President Joe Biden said Monday over 100 million economic impact payments will have been delivered to Americans within the next 10 days.
The cash payments, amounting to $1,400 for most recipients, are part of the American Rescue Plan that Biden signed into law last Thursday.
Over 158 million households are expected to receive the cash payments, with people earning less than $75,000 eligible to receive the full $1,400 amount, which ramps down to zero at incomes of $80,000 and above.
“By the time all the money is distributed, 85 percent of American households will have gotten a $1,400 rescue checks,” Biden said.
The economic impact payments (EIP), as the stimulus checks were formally known, were shielded from garnishment under previous COVID-19 rescue bills. But the American Rescue Plan, which President Joe Biden signed into law on March 11, does not explicitly prevent debt collectors from seizing those funds.
The American Rescue Plan does not explicitly prevent garnishment since it was passed via the budget reconciliation process. Democrats advanced the bill through Congress through reconciliation, which allowed them to pass the bill without having to win over Republicans, who opposed the bill as wasteful and packed with spending priorities unrelated to the pandemic.
“Allowing economic impact payments to be garnished could impose significant burdens on some families, especially those in communities of color, facing unprecedented circumstances,” the organizations wrote, adding that depository institutions—and even many debt collectors—believe the stimulus checks should be exempt from garnishment.
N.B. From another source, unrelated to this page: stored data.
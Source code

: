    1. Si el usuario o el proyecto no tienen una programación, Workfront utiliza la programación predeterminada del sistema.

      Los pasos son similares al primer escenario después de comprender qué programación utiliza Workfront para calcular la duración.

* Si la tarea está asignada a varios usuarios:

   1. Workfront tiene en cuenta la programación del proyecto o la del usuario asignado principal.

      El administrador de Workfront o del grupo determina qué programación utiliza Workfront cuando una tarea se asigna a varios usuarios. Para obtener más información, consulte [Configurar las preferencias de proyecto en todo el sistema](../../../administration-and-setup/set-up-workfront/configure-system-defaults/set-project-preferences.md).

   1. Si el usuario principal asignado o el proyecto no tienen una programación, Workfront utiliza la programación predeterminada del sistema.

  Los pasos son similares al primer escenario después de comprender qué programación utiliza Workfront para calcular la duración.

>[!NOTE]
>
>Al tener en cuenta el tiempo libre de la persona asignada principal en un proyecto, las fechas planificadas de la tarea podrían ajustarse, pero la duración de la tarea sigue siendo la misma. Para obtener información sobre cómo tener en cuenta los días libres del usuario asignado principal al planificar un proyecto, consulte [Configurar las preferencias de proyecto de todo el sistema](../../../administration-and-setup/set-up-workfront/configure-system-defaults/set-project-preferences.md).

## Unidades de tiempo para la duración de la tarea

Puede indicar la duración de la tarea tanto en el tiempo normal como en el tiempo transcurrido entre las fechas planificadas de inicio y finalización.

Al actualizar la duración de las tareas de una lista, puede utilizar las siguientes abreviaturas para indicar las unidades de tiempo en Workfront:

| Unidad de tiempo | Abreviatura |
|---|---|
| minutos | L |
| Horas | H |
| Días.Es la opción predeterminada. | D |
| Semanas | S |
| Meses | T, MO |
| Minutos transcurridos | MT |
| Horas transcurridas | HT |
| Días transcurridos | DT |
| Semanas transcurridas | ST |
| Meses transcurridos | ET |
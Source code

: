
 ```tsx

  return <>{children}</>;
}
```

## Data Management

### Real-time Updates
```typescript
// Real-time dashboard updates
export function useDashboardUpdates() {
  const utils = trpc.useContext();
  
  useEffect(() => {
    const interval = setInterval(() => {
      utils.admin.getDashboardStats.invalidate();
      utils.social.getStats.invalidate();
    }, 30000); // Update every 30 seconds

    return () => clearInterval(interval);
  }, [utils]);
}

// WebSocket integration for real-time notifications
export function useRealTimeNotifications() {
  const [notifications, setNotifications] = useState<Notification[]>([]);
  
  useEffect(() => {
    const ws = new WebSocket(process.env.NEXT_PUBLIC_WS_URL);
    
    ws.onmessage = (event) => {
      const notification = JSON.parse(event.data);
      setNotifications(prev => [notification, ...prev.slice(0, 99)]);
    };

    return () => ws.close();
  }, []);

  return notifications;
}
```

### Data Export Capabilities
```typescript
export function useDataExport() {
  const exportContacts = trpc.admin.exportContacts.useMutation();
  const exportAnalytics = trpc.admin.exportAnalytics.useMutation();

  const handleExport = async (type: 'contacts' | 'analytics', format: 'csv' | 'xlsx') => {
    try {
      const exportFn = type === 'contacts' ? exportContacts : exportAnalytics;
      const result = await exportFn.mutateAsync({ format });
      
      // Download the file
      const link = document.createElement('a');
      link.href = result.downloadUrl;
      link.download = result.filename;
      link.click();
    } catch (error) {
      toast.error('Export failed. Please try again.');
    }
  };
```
Unless Congress passes a standalone bill to close the loophole, deposit-taking institutions like banks and credit unions will be forced to comply with garnishment orders and will have to pay some creditors who try to freeze bank accounts and seize owed funds.
Sen. Ron Wyden (D-Ore.) chairman of the Senate Finance Committee, said in a statement that he plans to introduce a standalone bill that would shield the money from debt collectors.